Navigation

Bulk Record Insert Into MarkLogic

For this example we’ll be using compressed aggregate JSON data. The data is a mock-up of IoT power data from different devices. The data can be downloaded here.

If you’d like to skip through the detailed setup, you can import the NiFi template and fill in the key following key information:

  • Folder location of the IOT-Data.json.zip in the ListFile configuration
  • MarkLogic credentials to the DatabaseClient Service associated with the PutMarkLogicRecord Processor

Add ListFile Processor

Drag the Processor icon next the NiFi logo into the template grid. Filter for the ListFile Processor click the ADD button.
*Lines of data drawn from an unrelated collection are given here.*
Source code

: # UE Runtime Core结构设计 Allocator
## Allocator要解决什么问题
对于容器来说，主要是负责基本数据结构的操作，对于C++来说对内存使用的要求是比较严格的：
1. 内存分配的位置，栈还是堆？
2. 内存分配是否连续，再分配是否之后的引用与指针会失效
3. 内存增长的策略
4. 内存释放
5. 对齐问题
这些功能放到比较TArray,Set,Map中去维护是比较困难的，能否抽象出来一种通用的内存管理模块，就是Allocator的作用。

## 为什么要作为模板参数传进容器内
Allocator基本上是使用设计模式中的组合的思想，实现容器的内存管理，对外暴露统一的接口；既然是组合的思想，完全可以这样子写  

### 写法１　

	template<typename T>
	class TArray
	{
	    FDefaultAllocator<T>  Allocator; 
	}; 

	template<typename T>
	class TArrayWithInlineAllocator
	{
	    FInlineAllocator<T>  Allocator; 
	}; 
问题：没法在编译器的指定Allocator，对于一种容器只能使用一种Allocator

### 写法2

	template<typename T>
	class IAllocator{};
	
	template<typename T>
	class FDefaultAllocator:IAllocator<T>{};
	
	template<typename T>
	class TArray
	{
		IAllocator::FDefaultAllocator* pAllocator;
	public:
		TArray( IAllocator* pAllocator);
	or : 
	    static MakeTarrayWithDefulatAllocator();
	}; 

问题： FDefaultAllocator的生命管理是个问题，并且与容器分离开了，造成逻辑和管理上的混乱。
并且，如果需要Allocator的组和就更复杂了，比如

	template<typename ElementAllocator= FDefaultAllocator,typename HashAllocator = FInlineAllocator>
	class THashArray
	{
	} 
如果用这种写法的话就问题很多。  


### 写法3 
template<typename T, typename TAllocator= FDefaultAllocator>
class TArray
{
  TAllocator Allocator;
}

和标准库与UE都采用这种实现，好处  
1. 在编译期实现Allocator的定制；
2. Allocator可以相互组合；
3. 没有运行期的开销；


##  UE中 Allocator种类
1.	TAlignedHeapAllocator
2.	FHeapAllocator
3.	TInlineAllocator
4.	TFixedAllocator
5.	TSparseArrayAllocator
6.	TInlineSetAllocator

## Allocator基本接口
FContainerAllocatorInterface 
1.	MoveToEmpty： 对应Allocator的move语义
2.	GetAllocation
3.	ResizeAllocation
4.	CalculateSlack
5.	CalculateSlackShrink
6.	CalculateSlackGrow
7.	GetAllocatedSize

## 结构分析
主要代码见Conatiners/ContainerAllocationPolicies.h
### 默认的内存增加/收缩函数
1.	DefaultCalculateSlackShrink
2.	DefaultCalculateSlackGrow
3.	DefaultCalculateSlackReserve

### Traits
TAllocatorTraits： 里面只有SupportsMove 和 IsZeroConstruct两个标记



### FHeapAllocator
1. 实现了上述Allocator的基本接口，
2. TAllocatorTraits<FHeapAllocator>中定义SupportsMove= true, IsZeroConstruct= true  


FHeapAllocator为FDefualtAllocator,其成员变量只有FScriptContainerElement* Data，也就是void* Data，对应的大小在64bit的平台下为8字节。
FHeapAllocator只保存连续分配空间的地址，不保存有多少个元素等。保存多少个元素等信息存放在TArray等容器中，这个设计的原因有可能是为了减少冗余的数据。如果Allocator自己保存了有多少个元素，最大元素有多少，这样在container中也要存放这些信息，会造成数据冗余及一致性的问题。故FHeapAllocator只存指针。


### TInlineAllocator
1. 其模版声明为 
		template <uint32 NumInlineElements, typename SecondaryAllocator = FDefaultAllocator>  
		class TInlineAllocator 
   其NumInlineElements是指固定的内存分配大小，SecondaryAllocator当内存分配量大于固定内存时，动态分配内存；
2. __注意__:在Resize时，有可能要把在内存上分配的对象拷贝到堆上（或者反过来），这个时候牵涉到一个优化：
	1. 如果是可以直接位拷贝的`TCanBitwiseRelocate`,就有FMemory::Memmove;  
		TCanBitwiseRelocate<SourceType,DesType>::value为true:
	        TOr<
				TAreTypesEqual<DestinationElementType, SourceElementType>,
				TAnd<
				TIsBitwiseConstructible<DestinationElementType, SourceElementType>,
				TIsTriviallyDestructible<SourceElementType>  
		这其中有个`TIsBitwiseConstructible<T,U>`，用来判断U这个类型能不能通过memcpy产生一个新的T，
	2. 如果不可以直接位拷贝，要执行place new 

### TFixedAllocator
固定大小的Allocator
With the ListFile Processor on your grid, right-click the processor select Configure from the menu. On the PROPERTIES tab, set the Input Directory property the directory where IOT-Data.json.zip lives. If other files are in the same directory, you’ll also want to set the File Filter to the filename IOT-Data.json.zip to ensure additional files aren’t processed.

Add FetchFile Processor

Add the FetchFile processor to the grid and go to the processors configure screen. On the SETTINGS tab, select the check boxes to automatically terminate the failure, not.found and permission.denied relationships. Apply those changes.

Click and hold the ListFile processor and drag an arrow to the FetchFile processor. A modal will appear with details of the new relationship you are creating. Click the ADD button.

Add UnpackContent Processor

Add the UnpackContent Processor to the grid. Configure the processor so that the failure and original relationships are automatically terminated and set the Packaging Format property to zip.

Add a success relationship from the FetchFile processor to the UnpackContent processor.

Add PutMarkLogicRecord Processor

Add the PutMarkLogicRecord Processor to the grid. Configure the processor so that the batch_sucess, original, failure, and success relationships are automatically terminated.

Set the DatabaseClient Service to the Controller Service we created previously in Setup MarkLogicDatabaseClientService.

Set Collections to iot-data, URI Prefix to /, and URI Suffix to .json.

Set Record Reader to a new JsonTreeReader with a Schema Access Strategy set to Use 'Schema Text' Property and set Schema Text to the JSON below:

{
              "name": "AllObjects",
              "type": "record",
              "fields": [
              {
                  "name": "Objects",
                  "type":  {
                  "type":"array",
                  "items":
                      {
                          "name": "Objects",
                          "type": "record",
                          "fields": [
                          {
                              "name": "Object",
                              "type":
                              {
                                  "name":"Object",
                                  "type": "record",
                                  "fields": [
                                  {
                                      "name": "type",
                                      "type": "string"
                                  },
                                  {
                                      "name": "id",
                                      "type": "string"
                                  },
                                  {
                                      "name": "infoItem",
                                      "type":
                                      {
                                          "name": "infoItem",
                                          "type": "record",
                                          "fields": [
                                          {
                                              "name": "name",
                                              "type": "string"
                                          },
                                          {
                                              "name": "values",
                                              "type": {
                                              "type":"array",
                                              "items":
                                              {
                                                  "name": "values",
                                                  "type": "record",
                                                  "fields": [
                                                  {
                                                      "name": "value",
                                                      "type": "double"
                                                  },
                                                  {
                                                      "name": "dateTime",
                                                      "type":"string",
                                                      "java-class":"java.util.Date"
                                                  }]
                                              }}
                                          }]
                                      }
                                  }]
                              }
                          }]
                      }
                  }
              }]
          }
        

Set Record Writer as a new JsonRecordSetWriter and change the property Output Grouping to One Line Per Object.

Add a success relationship from the UnpackContent processor to the PutMarkLogicRecord processor.

For more details on the available properties, see PutMarkLogicRecord Processor.

Run Ingest

Hold the shift key and click and drag to select all the processors on the grid. In the lower left select the Play button to start ingest.